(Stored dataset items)
>>

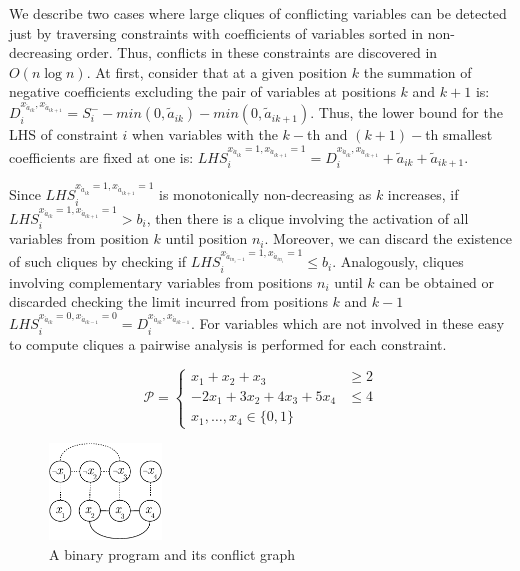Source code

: \documentclass{endm}
\begin{document}
We describe two cases where large cliques of conflicting variables can be detected just by traversing constraints with  coefficients of variables sorted in non-decreasing order. Thus, conflicts in these constraints are discovered in $O( n \log n)$. At first, consider that at a given position $k$ the summation of negative coefficients excluding the pair of variables at positions $k$ and $k+1$ is: $\displaystyle D_{i}^{x_{\acute{a}_{ik}}, x_{\acute{a}_{ik+1}}} = S_i^- - min(0, \tilde{a}_{ik}) - min(0, \tilde{a}_{ik+1})$.  Thus, the lower bound for the LHS of constraint $i$ when variables with the $k-$th and $(k+1)-$th smallest coefficients are fixed at one is: $\displaystyle LHS_{i}^{x_{\acute{a}_{ik}} = 1, x_{\acute{a}_{ik+1}} = 1} = D_{i}^{x_{\acute{a}_{ik}}, x_{\acute{a}_{ik+1}}} + \tilde{a}_{ik} + \tilde{a}_{ik+1}$.

Since $LHS_{i}^{x_{\acute{a}_{ik}} = 1, x_{\acute{a}_{ik+1}} = 1}$ is monotonically non-decreasing as $k$ increases, if $LHS_{i}^{x_{\acute{a}_{ik}} = 1, x_{\acute{a}_{ik+1}} = 1} > b_{i}$, then there is a clique involving the activation of all variables from position $k$ until position $n_i$. Moreover, we can discard the existence of such cliques by checking if $LHS_{i}^{x_{\acute{a}_{in_i-1}} = 1, x_{\acute{a}_{in_i}} = 1} \leq b_i$. Analogously, cliques involving complementary variables from positions $n_i$ until $k$ can be obtained or discarded checking the limit incurred from positions $k$ and $k-1$  $LHS_{i}^{x_{\acute{a}_{ik}} = 0, x_{\acute{a}_{ik-1}} = 0} = D_{i}^{x_{\acute{a}_{ik}}, x_{\acute{a}_{ik-1}}} $. For variables which are not involved in these easy to compute cliques a pairwise analysis is performed for each constraint. 

\begin{figure}
{\small

\begin{minipage}[b]{.5\textwidth}
 \[ \mathcal{P} = \left\{
\begin{array}{lr}
x_1+x_2+x_3 & \geq 2 \\
-2x_{1}+3x_{2}+4x_{3}+5x_{4} & \leq 4 \\
x_{1},\ldots,x_{4}\in\{0,1\}
\end{array}
\right. \]
\end{minipage}
\begin{minipage}{.5\textwidth}
	\centering
	\includegraphics[width=3.0cm]{cGraph.pdf}
\end{minipage}
}
\caption{A binary program and its conflict graph}\label{graph}
\end{figure}
\end{document}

<<

REQUIRED ACTION: What you give back must be exactly the lines from the opening line of the entries through the line holding "We describe two", with no pictures.

RESPONSE AREA:
Source code

: \documentclass{endm}
\begin{document}
We describe two cases where large cliques of conflicting variables can be detected just by traversing constraints with  coefficients of variables sorted in non-decreasing order. Thus, conflicts in these constraints are discovered in $O( n \log n)$. At first, consider that at a given position $k$ the summation of negative coefficients excluding the pair of variables at positions $k$ and $k+1$ is: $\displaystyle D_{i}^{x_{\acute{a}_{ik}}, x_{\acute{a}_{ik+1}}} = S_i^- - min(0, \tilde{a}_{ik}) - min(0, \tilde{a}_{ik+1})$.  Thus, the lower bound for the LHS of constraint $i$ when variables with the $k-$th and $(k+1)-$th smallest coefficients are fixed at one is: $\displaystyle LHS_{i}^{x_{\acute{a}_{ik}} = 1, x_{\acute{a}_{ik+1}} = 1} = D_{i}^{x_{\acute{a}_{ik}}, x_{\acute{a}_{ik+1}}} + \tilde{a}_{ik} + \tilde{a}_{ik+1}$.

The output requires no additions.